TASK STATEMENT: Tally how many lines in the material include the word "have", then give that figure by itself.

SUPPLIED MATERIAL:

********************

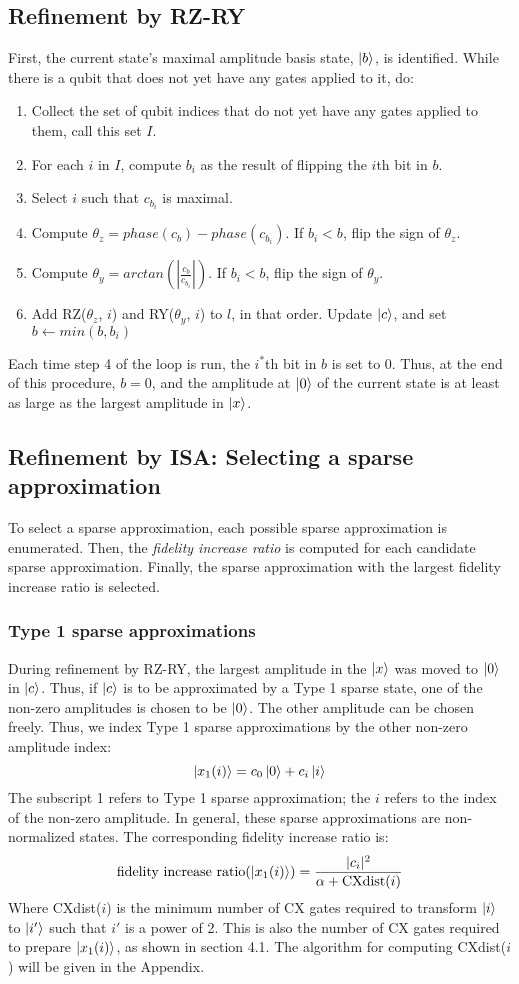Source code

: \documentclass{article}
\begin{document}
\subsection{Refinement by RZ-RY}
First, the current state's maximal amplitude basis state, $\mathinner{|{b}\rangle}$, is 
identified. While there is a qubit that does not yet have any gates applied to 
it, do:
\begin{enumerate}
	\item Collect the set of qubit indices that do not yet have any gates
		applied to them, call this set $I$.
	\item For each $i$ in $I$, compute $b_i$ as the result of flipping the 
		$i$th bit in $b$.
	\item Select $i$ such that $c_{b_i}$ is maximal.
	\item Compute $\theta_z = phase(c_b) - phase(c_{b_i})$. If 
		$b_i < b$, flip the sign of $\theta_z$.
	\item Compute $\theta_y = arctan(|\frac{c_b}{c_{b_i}}|)$. If
		$b_i < b$, flip the sign of $\theta_y$.
	\item Add RZ($\theta_z$, $i$) and RY($\theta_y$, $i$) to $l$, in that
		order. Update $\mathinner{|{c}\rangle}$, and set $b \gets min(b, b_i)$
\end{enumerate}
Each time step 4 of the loop is run, the $i^*$th bit in $b$ is set to
$0$. Thus, at the end of this procedure, $b=0$, and the amplitude at $\mathinner{|{0}\rangle}$
of the current state is at least as large as the largest amplitude in $\mathinner{|{x}\rangle}$.

\subsection{Refinement by ISA: Selecting a sparse approximation}
To select a sparse approximation, each possible sparse approximation is
enumerated. Then, the \textit{fidelity increase ratio} is computed for each
candidate sparse approximation. Finally, the sparse approximation with the
largest fidelity increase ratio is selected.

\subsubsection{Type 1 sparse approximations}
During refinement by RZ-RY, the largest amplitude in the $\mathinner{|{x}\rangle}$ was moved to 
$\mathinner{|{0}\rangle}$ in $\mathinner{|{c}\rangle}$. Thus, if $\mathinner{|{c}\rangle}$ is to be approximated by a Type 1 
sparse state, one of the non-zero amplitudes is chosen to be $\mathinner{|{0}\rangle}$. The 
other amplitude can be chosen freely. Thus, we index Type 1 sparse 
approximations by the other non-zero amplitude index:
$$\mathinner{|{x_1(i)}\rangle} = c_0\mathinner{|{0}\rangle} + c_i\mathinner{|{i}\rangle}$$
The subscript 1 refers to Type 1 sparse approximation; the $i$ refers to the
index of the non-zero amplitude. In general, these sparse approximations are 
non-normalized states. The corresponding fidelity increase ratio is:
$$\text{fidelity increase ratio}(\mathinner{|{x_1(i)}\rangle}) = \frac{|c_i|^2}{\alpha + 
\text{CXdist}(i)}$$
Where CXdist($i$) is the minimum number of CX gates required to transform 
$\mathinner{|{i}\rangle}$ to $\mathinner{|{i'}\rangle}$ such that $i'$ is a power of 2. This is also the number
of CX gates required to prepare $\mathinner{|{x_1(i)}\rangle}$, as shown in section 4.1. The 
algorithm for computing
CXdist($i$) will be given in the Appendix.
\end{document}
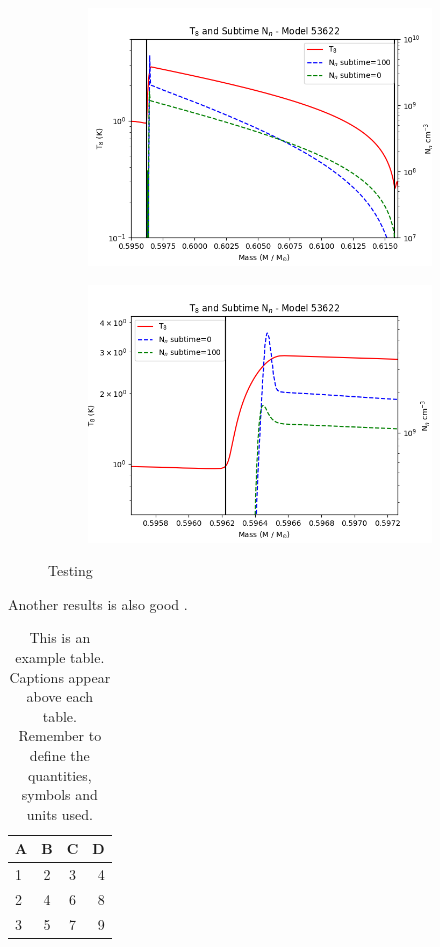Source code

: \documentclass[fleqn,usenatbib]{mnras}
\begin{document}
\begin{figure}
\centering
\begin{subfigure}[b]{1\columnwidth}
   \includegraphics[width=1\columnwidth]{figs/T_Neutron_sub.png}
\end{subfigure}

\begin{subfigure}[b]{1\columnwidth}
   \includegraphics[width=1\columnwidth]{figs/T_Neutron_Sub_Closeup}
\end{subfigure}
\caption{Testing}
\end{figure}

Another results is also good .
\begin{table}
	\centering
	\caption{This is an example table. Captions appear above each table.
	Remember to define the quantities, symbols and units used.}
	\begin{tabular}{lccr} %
		\hline
		A & B & C & D\\
		\hline
		1 & 2 & 3 & 4\\
		2 & 4 & 6 & 8\\
		3 & 5 & 7 & 9\\
		\hline
	\end{tabular}
\end{table}
\end{document}
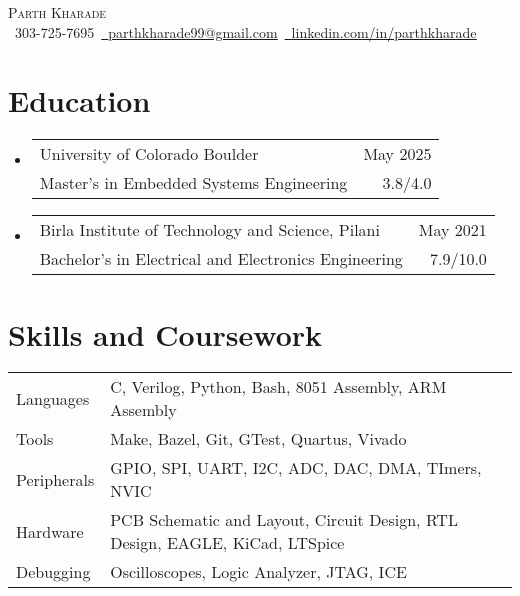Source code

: \documentclass[11pt]{article}
\makeatletter
\newcommand{\resumeSubheadingEdu}[4]{
  \vspace{-2pt}\item
    \begin{tabular*}{1.0\textwidth}[t]{l@{\extracolsep{\fill}}r}
       {\large #1}&{\large #2} \\
       {#3} &{ #4} \\
    \end{tabular*}\vspace{-1pt}
}
\newcommand{\resumeSubHeadingListStart}{\begin{itemize}[leftmargin=0.0in, label={}]}
\newcommand{\resumeSubHeadingListEnd}{\end{itemize}}
\makeatother
\begin{document}
\setlength{\footskip}{4pt}
\begin{center}
  {\huge \scshape Parth Kharade} \\ \vspace{1pt}
  \small \raisebox{-0.1\height}\faPhone\ 303-725-7695{\hspace{0.1cm}}~\href{mailto:parthkharade99@gmail.com}{\raisebox{-0.2\height}\faEnvelope\ \underline{parthkharade99@gmail.com}}~{\hspace{0.1cm}}\href{https://www.linkedin.com/in/parth-k-081287184/}{\raisebox{-0.2\height}\faLinkedin\ \underline{linkedin.com/in/parthkharade}}
  \vspace{-10pt}
\end{center}



\section {Education}
\resumeSubHeadingListStart
\resumeSubheadingEdu
{University of Colorado Boulder}{May 2025}
{Master's in Embedded Systems Engineering}{3.8/4.0}
\vspace{-0.1in}
\resumeSubheadingEdu
{Birla Institute of Technology and Science, Pilani}{May 2021}
{Bachelor's in Electrical and Electronics Engineering}{7.9/10.0}
\resumeSubHeadingListEnd
\vspace{-16pt}
\section{Skills and Coursework}
\vspace{-4mm}
\begin{table}[!htb]
  \begin{tabular} { m{3.1cm} | m{15cm} }
    {Languages}           & {\: C, Verilog, Python, Bash, 8051 Assembly, ARM Assembly}  \\
    {Tools}               & {\: Make, Bazel, Git, GTest, Quartus, Vivado}     \\
    {Peripherals}         & {\: GPIO, SPI, UART, I2C, ADC, DAC, DMA, TImers, NVIC}                 \\
    {Hardware}            & {\: PCB Schematic and Layout, Circuit Design, RTL Design, EAGLE, KiCad, LTSpice}                        \\
    {Debugging}           & {\: Oscilloscopes, Logic Analyzer, JTAG, ICE}\\
  \end{tabular}
\end{table}
\vspace{-16pt}
\end{document}
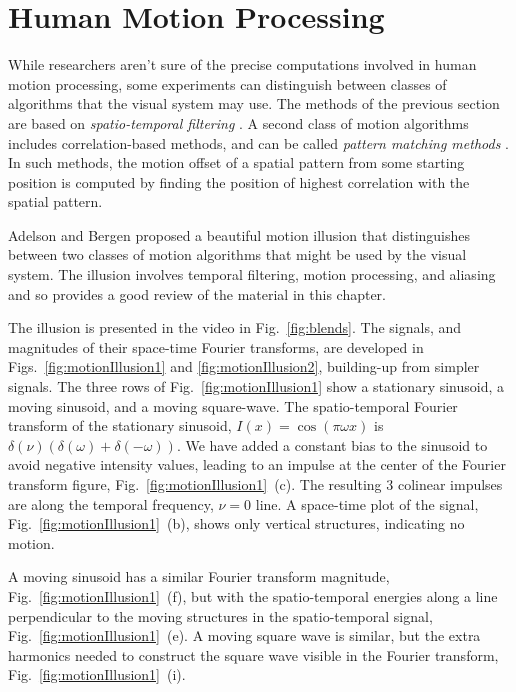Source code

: 

\section{Human Motion Processing}

While researchers aren't sure of the precise computations involved in human motion processing, some experiments  can distinguish between classes of algorithms that the visual system may use.  The methods of the previous section are based on {\em spatio-temporal filtering} \cite{Adelson85}.  A second class of motion algorithms includes correlation-based methods, and can be called {\em pattern matching methods} \cite{Adelson85}.  In such methods, the motion offset of a spatial pattern from some starting position is computed by finding the position of highest correlation with the spatial pattern.

Adelson and Bergen proposed a beautiful motion illusion that distinguishes between two classes of motion algorithms that might be used by the visual system.  The illusion involves temporal filtering, motion processing, and aliasing and so provides a good review of the material in this chapter.

The illusion is presented in the video in Fig.~\ref{fig:blends}. The signals, and magnitudes of their space-time Fourier transforms, are developed in Figs.~\ref{fig:motionIllusion1} and \ref{fig:motionIllusion2}, building-up from simpler signals.  The three rows of Fig.~\ref{fig:motionIllusion1} show a stationary sinusoid, a moving sinusoid, and a moving square-wave.  The spatio-temporal Fourier transform of the stationary sinusoid, $I(x) = \cos(\pi \omega x)$ is $\delta(\nu) (\delta(\omega) + \delta(-\omega))$.  We have added a constant bias to the sinusoid to avoid negative intensity values, leading to an impulse at the center of the Fourier transform figure, Fig.~\ref{fig:motionIllusion1}~(c).  The resulting 3 colinear impulses are along the temporal frequency, $\nu = 0$ line.  A space-time plot of the signal, Fig.~\ref{fig:motionIllusion1}~(b), shows only vertical structures, indicating no motion.

A moving sinusoid has a similar Fourier transform magnitude, Fig.~\ref{fig:motionIllusion1}~(f), but with the spatio-temporal energies along a line perpendicular to the moving structures in the spatio-temporal signal, Fig.~\ref{fig:motionIllusion1}~(e).  A moving square wave is similar, but the extra harmonics needed to construct the square wave visible in the Fourier transform, Fig.~\ref{fig:motionIllusion1}~(i).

********************

REPLY TO THE TASK: 3